*ASSIGNMENT*: Your answer should be every line of the records that contains the word "python", copied as it stands.

*SOURCE DATA*:
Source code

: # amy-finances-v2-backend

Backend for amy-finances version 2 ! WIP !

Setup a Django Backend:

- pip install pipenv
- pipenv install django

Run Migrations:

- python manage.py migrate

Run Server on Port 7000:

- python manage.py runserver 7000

*WORKED SOLUTION*:
- python manage.py migrate
- python manage.py runserver 7000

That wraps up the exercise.